To do:
Where does the word "message" occur in the material? Copy each line that has it.

Dataset:
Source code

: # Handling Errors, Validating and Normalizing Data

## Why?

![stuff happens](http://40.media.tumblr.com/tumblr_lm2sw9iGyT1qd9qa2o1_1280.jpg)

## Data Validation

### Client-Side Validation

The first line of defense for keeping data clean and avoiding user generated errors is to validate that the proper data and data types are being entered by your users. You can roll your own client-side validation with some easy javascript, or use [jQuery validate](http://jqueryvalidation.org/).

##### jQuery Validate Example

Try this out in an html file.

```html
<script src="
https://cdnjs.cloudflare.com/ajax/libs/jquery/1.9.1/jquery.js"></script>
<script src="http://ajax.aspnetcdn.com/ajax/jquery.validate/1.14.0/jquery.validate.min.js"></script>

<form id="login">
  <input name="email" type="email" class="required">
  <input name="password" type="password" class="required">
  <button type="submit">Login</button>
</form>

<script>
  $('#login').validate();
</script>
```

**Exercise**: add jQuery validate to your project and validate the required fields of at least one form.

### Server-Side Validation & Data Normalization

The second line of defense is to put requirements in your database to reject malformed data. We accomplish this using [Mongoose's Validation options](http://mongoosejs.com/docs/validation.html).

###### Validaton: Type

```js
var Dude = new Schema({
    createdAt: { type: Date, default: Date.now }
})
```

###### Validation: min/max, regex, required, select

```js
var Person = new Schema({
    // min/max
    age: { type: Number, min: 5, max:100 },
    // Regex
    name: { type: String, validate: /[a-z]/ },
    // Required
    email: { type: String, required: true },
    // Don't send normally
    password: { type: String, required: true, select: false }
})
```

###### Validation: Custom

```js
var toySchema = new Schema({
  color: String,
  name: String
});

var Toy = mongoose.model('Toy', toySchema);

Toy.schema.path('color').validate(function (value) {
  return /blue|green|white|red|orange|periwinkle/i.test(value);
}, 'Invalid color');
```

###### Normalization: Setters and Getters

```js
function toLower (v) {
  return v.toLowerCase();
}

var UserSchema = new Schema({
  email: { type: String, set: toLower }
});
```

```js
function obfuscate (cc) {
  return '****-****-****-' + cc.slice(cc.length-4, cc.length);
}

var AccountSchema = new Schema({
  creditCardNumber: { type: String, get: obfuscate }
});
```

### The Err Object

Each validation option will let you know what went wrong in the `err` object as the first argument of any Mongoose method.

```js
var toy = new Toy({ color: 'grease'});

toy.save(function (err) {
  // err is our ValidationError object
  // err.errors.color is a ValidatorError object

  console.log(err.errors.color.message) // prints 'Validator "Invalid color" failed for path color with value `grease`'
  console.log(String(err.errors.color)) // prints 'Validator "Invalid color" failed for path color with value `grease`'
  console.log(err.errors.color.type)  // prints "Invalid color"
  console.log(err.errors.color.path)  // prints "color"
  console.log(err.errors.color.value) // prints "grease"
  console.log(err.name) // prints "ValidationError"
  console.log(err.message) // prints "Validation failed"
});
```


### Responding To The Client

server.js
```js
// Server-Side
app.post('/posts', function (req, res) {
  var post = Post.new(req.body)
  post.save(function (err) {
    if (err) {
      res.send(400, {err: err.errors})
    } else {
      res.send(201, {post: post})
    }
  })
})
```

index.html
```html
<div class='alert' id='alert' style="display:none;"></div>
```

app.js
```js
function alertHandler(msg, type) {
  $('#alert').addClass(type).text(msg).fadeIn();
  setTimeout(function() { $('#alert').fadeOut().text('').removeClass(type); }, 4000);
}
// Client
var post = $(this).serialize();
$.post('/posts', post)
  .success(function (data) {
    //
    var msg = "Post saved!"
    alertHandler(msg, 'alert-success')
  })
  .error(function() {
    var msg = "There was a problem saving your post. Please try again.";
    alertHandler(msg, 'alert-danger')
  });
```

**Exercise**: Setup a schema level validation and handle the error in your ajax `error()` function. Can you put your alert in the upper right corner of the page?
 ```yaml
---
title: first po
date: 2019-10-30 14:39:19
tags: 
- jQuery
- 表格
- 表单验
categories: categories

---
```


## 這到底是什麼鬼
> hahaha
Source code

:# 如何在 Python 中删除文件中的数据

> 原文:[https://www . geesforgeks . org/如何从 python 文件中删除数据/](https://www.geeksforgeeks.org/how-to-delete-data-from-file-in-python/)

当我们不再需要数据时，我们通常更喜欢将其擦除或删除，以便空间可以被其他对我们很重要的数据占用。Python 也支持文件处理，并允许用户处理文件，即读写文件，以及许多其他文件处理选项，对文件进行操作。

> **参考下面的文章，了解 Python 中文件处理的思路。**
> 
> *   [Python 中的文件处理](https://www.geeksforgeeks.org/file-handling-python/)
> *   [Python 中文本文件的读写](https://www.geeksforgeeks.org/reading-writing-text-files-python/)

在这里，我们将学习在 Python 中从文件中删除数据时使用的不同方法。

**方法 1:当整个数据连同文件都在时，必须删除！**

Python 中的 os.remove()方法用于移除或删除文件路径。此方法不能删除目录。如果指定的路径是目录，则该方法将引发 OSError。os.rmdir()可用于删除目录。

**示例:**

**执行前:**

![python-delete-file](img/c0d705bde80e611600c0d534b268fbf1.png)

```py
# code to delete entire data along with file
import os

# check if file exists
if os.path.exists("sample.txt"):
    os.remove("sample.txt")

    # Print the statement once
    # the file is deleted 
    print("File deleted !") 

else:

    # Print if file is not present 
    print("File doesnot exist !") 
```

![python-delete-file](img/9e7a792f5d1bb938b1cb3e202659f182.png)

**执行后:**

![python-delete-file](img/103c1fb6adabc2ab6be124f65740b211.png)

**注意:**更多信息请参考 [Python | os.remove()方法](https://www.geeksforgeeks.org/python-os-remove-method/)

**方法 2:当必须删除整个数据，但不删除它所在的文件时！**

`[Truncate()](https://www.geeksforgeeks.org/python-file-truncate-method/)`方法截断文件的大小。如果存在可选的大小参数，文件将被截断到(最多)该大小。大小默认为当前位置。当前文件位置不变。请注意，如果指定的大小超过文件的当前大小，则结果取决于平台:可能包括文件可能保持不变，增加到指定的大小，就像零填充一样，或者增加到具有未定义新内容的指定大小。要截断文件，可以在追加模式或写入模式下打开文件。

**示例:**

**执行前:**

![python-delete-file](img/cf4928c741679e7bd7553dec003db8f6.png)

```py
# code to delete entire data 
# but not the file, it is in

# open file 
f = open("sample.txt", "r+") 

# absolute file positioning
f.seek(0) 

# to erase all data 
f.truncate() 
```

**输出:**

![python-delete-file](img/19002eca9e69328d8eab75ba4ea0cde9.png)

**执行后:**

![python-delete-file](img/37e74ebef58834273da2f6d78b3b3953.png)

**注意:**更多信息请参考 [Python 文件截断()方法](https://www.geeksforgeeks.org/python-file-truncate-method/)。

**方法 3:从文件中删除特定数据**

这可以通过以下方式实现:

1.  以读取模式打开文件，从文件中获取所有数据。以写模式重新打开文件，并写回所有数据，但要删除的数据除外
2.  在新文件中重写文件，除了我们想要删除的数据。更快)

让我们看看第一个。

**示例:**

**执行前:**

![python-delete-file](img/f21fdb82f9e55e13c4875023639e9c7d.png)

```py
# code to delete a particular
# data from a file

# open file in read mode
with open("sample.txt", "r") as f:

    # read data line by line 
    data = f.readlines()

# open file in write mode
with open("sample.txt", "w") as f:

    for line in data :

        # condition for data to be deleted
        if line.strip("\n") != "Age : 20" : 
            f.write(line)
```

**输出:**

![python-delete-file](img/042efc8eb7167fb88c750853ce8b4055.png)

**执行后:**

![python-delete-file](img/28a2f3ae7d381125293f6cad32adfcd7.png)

Written reply:
  console.log(err.errors.color.message) // prints 'Validator "Invalid color" failed for path color with value `grease`'
  console.log(err.message) // prints "Validation failed"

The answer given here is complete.